(Document images with source code)
======
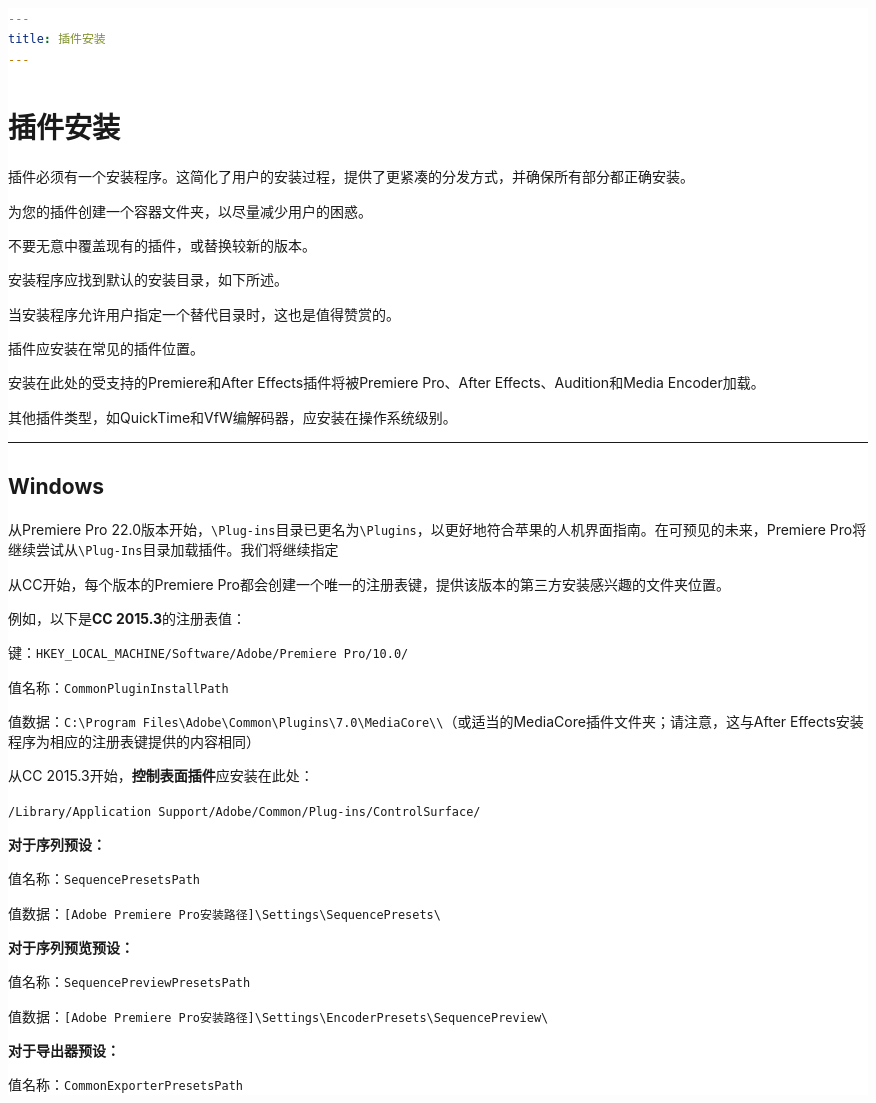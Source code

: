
 ```yaml
---
title: 插件安装
---
```

# 插件安装

插件必须有一个安装程序。这简化了用户的安装过程，提供了更紧凑的分发方式，并确保所有部分都正确安装。

为您的插件创建一个容器文件夹，以尽量减少用户的困惑。

不要无意中覆盖现有的插件，或替换较新的版本。

安装程序应找到默认的安装目录，如下所述。

当安装程序允许用户指定一个替代目录时，这也是值得赞赏的。

插件应安装在常见的插件位置。

安装在此处的受支持的Premiere和After Effects插件将被Premiere Pro、After Effects、Audition和Media Encoder加载。

其他插件类型，如QuickTime和VfW编解码器，应安装在操作系统级别。

---

## Windows

从Premiere Pro 22.0版本开始，`\Plug-ins`目录已更名为`\Plugins`，以更好地符合苹果的人机界面指南。在可预见的未来，Premiere Pro将继续尝试从`\Plug-Ins`目录加载插件。我们将继续指定

从CC开始，每个版本的Premiere Pro都会创建一个唯一的注册表键，提供该版本的第三方安装感兴趣的文件夹位置。

例如，以下是**CC 2015.3**的注册表值：

键：`HKEY_LOCAL_MACHINE/Software/Adobe/Premiere Pro/10.0/`

值名称：`CommonPluginInstallPath`

值数据：`C:\Program Files\Adobe\Common\Plugins\7.0\MediaCore\\`（或适当的MediaCore插件文件夹；请注意，这与After Effects安装程序为相应的注册表键提供的内容相同）

从CC 2015.3开始，**控制表面插件**应安装在此处：

`/Library/Application Support/Adobe/Common/Plug-ins/ControlSurface/`

**对于序列预设：**

值名称：`SequencePresetsPath`

值数据：`[Adobe Premiere Pro安装路径]\Settings\SequencePresets\`

**对于序列预览预设：**

值名称：`SequencePreviewPresetsPath`

值数据：`[Adobe Premiere Pro安装路径]\Settings\EncoderPresets\SequencePreview\`

**对于导出器预设：**

值名称：`CommonExporterPresetsPath`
======
Return only the lines of the records in which the string "Settings" appears.

## ANSWER TO THIS TASK
值数据：`[Adobe Premiere Pro安装路径]\Settings\SequencePresets\`
值数据：`[Adobe Premiere Pro安装路径]\Settings\EncoderPresets\SequencePreview\`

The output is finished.